Jego zdaniem planowana w dniach 14-16 września podróż apostolska papieża zależy nadal od tego, "jak rozwijać się będzie sytuacja, szczególnie w Syrii". Podczas spotkania z dziennikarzami w Bejrucie zaprezentowano m. in. oficjalną stronę internetową pielgrzymki: www.lbpapalvisit.com
Ghabdan zwraca uwagę, że najważniejszym zagrożeniem dla Libanu jest obecnie konflikt między dwoma odłamami islamu: sunnitami i szyitami. - Jest on o wiele bardziej groźny niż stare konflikty. Są to rzeczywiście dwie największe wspólnoty religijne Libanu - wyjaśnia.
Bliskowschodni ekspert uważa, że chrześcijanie, którzy dawniej stanowili ponad 50 proc. libańskiego społeczeństwa, "nie mają już szansy, nawet gdyby wrócili z diaspory, a co jest raczej wykluczone, stać się na nowo większością". - Chrześcijanie są teraz mniejszością w kraju. Szacuje się, że stanowią między 29 a 32 proc. prawie czteromilionowego społeczeństwa - przypomina Ghabdan.
Jego zdaniem obecna sytuacja polityczna Libanu nie będzie odgrywała większej roli w czasie papieskiej wizyty. - Podczas wizyty Jana Pawła II w 1997 r. wiele partii liczyło na to, że wizyta stanie się m. in. aktem sprzeciwu wobec syryjskiej okupacji. Lecz obecnie niechrześcijanie mało interesują się sytuacją chrześcijan, a także jest im obojętne, czy Syryjczycy pozostaną czy opuszczą kraj - zauważa Ghabdan.
Natomiast przedstawiciele Kościołów chrześcijańskich informują o przygotowaniach do wizyty Benedykta XVI. Zaprezentowano logo trzydniowej podróży apostolskiej oraz uruchomiono już specjalną stronę internetową. - Przez ogłoszenie adhortacji apostolskiej będącej oficjalnym podsumowaniem Synodu Biskupów dla Bliskiego Wschodu, którego dokona papież, wizyta nabiera znaczenia dla całego regionu - podkreślił nuncjusz apostolski w Libanie abp Gabriele Caccia podczas spotkania z dziennikarzami Bejrucie.
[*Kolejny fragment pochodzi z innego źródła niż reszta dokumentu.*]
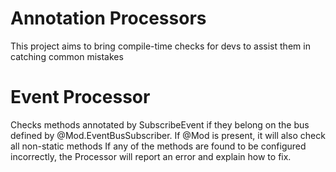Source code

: # Annotation Processors

This project aims to bring compile-time checks for devs
to assist them in catching common mistakes

# Event Processor

Checks methods annotated by SubscribeEvent if they belong on the bus
defined by @Mod.EventBusSubscriber. 
If @Mod is present, it will also check all non-static methods
If any of the methods are found to be configured incorrectly, the Processor
will report an error and explain how to fix.

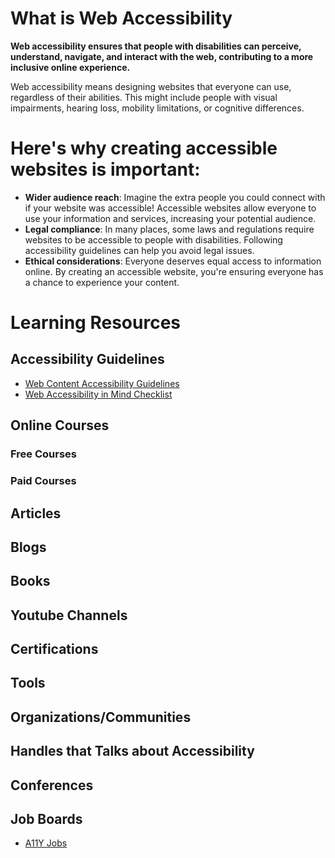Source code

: # What is Web Accessibility
**Web accessibility ensures that people with disabilities can perceive, understand, navigate, and interact with the web, contributing to a more inclusive online experience.**

Web accessibility means designing websites that everyone can use, regardless of their abilities. This might include people with visual impairments, hearing loss, mobility limitations, or cognitive differences.

# Here's why creating accessible websites is important:

- **Wider audience reach**: Imagine the extra people you could connect with if your website was accessible! Accessible websites allow everyone to use your information and services, increasing your potential audience.
- **Legal compliance**: In many places, some laws and regulations require websites to be accessible to people with disabilities. Following accessibility guidelines can help you avoid legal issues.
- **Ethical considerations**: Everyone deserves equal access to information online. By creating an accessible website, you're ensuring everyone has a chance to experience your content.

# Learning Resources

## Accessibility Guidelines
- [Web Content Accessibility Guidelines](https://www.w3.org/WAI/standards-guidelines/wcag/)
- [Web Accessibility in Mind Checklist](https://webaim.org/standards/wcag/checklist)
  
## Online Courses

### Free Courses

### Paid Courses

## Articles

## Blogs

## Books

## Youtube Channels

## Certifications

## Tools

## Organizations/Communities

## Handles that Talks about Accessibility 

## Conferences

## Job Boards
- [A11Y Jobs](https://www.a11yjobs.com/)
Watykański dyplomata wyraził nadzieję, że wizyta Benedykt XVI stanie się ważnym impulsem dla pojednania, pokoju i nadziei dla wszystkich narodów regionu, który jest "błogosławiony przez obecność trzech wielkich religii monoteistycznych". Zwrócił też uwagę na daleko posunięte przygotowania do wizyty.
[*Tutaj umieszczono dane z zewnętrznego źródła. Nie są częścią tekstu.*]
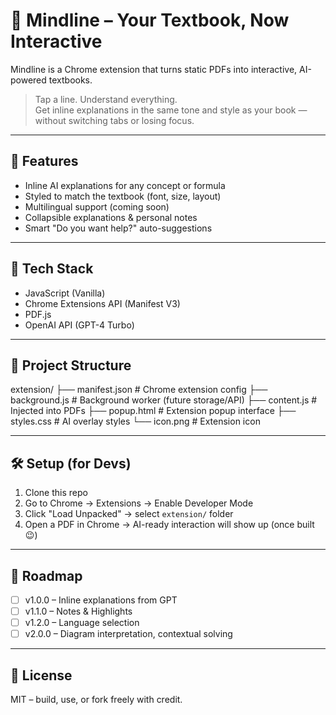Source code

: # 🧠 Mindline – Your Textbook, Now Interactive

Mindline is a Chrome extension that turns static PDFs into interactive, AI-powered textbooks.

> Tap a line. Understand everything.  
> Get inline explanations in the same tone and style as your book — without switching tabs or losing focus.

---

## 🚀 Features
- Inline AI explanations for any concept or formula
- Styled to match the textbook (font, size, layout)
- Multilingual support (coming soon)
- Collapsible explanations & personal notes
- Smart "Do you want help?" auto-suggestions

---

## 🧰 Tech Stack
- JavaScript (Vanilla)
- Chrome Extensions API (Manifest V3)
- PDF.js
- OpenAI API (GPT-4 Turbo)

---

## 📁 Project Structure

extension/
├── manifest.json       # Chrome extension config
├── background.js       # Background worker (future storage/API)
├── content.js          # Injected into PDFs
├── popup.html          # Extension popup interface
├── styles.css          # AI overlay styles
└── icon.png            # Extension icon

---

## 🛠️ Setup (for Devs)

1. Clone this repo
2. Go to Chrome → Extensions → Enable Developer Mode
3. Click "Load Unpacked" → select `extension/` folder
4. Open a PDF in Chrome → AI-ready interaction will show up (once built 😉)

---

## 📌 Roadmap
- [ ] v1.0.0 – Inline explanations from GPT
- [ ] v1.1.0 – Notes & Highlights
- [ ] v1.2.0 – Language selection
- [ ] v2.0.0 – Diagram interpretation, contextual solving

---

## 📄 License
MIT – build, use, or fork freely with credit.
- Program wizyty, który przewiduje obok spotkań z przedstawicielami Kościołów i wiernymi, a także przywódcami politycznymi i religijnymi, umożliwia papieżowi poznanie całego przekroju libańskiego społeczeństwa - podkreślił abp Caccia. Szczególną uwagę zwrócił na spotkanie papieża z 20 tys. młodych Libańczyków, którzy są przyszłością społeczeństwa.